Aside from its security credentials, the other key feature is the way the blockchain record grows over time. Each time an object is traded — be it a Bitcoin or a painting — a new line item (or ‘block’) is added to the end of the existing record file. The record itself therefore serves as a chronological history of the object’s ownership and its provenance.
“For the art market, provenance is very important,” Young says. “A work held in a collection for 50 years is sometimes seen as more valuable than a piece that has been continually traded on the secondary market.”
The growing blockchain record has other potential advantages for the art trade. It allows for royalty payments for the artist for each onward sale of their work. Items sold by artists early in their career can significantly increase in value over time as the artist makes a name. “Traditionally the artist cannot get any benefit from that, says Xiang. “In the blockchain platform, we embedded a new royalty system. Because blockchain cannot be manipulated or changed by third parties, the artist can collect the royalties many years later,” he says.
Artists will need to be educated about blockchain based art transactions before they are likely to embrace it, Young says. “Like any start-up technology, users need some convincing in terms of trust.” But Xiang says the reception to the system so far has been positive among artists.
ArtChain also plans to expand into Asian countries.
From art to antimalarials
For Xiang and his team, the blockchain-based art-trading platform is just the beginning of their work in this area. “The fundamental technology is applicable to many other areas, in particular in supply chains,” says Xiang.
Their system for combining, AI, IoT and blockchain could be readily adapted for the trade of other collectable items, such as jewellery.
The technology could also become an indispensable tool in stemming the expanding trade in counterfeit medicines.
Fake versions of antimalarial drugs, containing little or no active ingredient, are of particular concern, according to the World Health Organization, which found that substandard and counterfeit medicines may cause up to 116,000 malaria deaths each year in sub-Saharan Africa alone.
Developing countries are particularly vulnerable to fake drug imports, as they often lack the resources to detect the crime. But, even in tightly regulated countries such as Australia, a small number of counterfeit medicines can sometimes be slipped into the healthcare system.

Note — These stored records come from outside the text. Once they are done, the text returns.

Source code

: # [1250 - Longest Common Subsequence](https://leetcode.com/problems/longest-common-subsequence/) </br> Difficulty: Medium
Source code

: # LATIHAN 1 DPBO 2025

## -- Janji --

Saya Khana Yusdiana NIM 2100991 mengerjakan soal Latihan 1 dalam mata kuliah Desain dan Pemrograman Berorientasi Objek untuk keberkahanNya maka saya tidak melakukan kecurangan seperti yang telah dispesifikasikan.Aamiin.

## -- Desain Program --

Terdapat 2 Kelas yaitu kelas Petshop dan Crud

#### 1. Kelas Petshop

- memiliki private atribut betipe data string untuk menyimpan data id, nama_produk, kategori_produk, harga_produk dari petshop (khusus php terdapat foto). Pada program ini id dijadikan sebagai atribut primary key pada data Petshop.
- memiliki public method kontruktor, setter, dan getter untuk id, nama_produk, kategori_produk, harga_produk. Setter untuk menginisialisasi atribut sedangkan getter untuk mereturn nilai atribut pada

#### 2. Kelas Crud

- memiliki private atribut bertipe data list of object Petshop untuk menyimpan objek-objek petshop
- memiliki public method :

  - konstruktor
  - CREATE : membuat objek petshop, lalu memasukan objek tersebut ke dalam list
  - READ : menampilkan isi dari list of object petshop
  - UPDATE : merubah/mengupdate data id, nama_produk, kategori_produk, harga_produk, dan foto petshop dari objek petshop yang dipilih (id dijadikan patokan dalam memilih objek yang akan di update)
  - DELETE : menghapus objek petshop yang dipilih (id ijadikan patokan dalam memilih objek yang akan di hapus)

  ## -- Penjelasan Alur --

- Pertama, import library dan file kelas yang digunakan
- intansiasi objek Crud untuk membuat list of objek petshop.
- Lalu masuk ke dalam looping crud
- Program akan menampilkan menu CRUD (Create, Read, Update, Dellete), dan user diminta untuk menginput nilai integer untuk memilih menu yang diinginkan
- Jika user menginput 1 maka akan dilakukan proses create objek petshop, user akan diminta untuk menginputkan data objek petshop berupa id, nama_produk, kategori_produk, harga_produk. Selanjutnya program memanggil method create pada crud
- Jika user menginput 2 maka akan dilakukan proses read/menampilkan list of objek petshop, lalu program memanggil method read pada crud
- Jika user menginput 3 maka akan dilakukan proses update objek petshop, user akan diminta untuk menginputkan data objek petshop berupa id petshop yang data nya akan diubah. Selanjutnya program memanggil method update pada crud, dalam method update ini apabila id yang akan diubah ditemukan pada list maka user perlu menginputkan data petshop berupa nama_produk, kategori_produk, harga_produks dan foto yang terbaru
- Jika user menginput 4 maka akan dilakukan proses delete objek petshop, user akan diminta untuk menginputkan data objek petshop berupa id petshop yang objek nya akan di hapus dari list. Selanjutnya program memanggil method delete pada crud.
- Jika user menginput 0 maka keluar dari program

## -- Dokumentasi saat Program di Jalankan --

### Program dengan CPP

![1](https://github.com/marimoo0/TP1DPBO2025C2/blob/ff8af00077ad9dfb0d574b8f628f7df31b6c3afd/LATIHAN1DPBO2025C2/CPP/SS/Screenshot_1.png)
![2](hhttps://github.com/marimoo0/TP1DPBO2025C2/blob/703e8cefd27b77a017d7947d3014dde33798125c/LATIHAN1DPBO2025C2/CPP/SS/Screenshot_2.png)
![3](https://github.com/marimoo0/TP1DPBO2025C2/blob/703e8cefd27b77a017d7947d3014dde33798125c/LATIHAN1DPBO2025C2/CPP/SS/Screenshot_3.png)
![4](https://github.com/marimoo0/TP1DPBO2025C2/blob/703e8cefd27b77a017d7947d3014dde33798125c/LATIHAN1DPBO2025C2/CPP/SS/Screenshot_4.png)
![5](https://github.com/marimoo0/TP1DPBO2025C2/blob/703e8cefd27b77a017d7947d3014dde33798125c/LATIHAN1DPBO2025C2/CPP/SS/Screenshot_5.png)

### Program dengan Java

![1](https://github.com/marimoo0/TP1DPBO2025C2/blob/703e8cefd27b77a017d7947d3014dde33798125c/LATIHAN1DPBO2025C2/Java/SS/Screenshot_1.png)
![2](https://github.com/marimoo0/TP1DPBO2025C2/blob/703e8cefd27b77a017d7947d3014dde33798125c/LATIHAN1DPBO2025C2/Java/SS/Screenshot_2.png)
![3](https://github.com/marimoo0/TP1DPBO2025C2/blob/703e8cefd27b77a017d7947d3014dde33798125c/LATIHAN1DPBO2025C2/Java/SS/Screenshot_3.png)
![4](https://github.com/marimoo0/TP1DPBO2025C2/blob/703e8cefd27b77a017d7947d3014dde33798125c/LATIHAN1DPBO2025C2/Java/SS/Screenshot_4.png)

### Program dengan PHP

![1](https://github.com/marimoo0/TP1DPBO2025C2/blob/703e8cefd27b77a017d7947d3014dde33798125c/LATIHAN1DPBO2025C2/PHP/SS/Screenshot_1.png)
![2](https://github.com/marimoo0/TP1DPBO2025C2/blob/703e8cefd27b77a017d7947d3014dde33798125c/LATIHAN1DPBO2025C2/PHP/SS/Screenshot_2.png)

The same blockchain-IoT technology Xiang has developed to record the authenticity and provenance of artworks could be used to secure the pharmaceutical supply chain, providing traceability of each drug carton back to the original manufacturer. A blockchain-based platform like this could augment efforts to control the problem by regulators and pharmaceutical companies, which already includes making packaging harder to fake.
“In the next few months we will have connections with other industries, particularly in the area of healthcare, education, transportation and logistics,” Xiang says.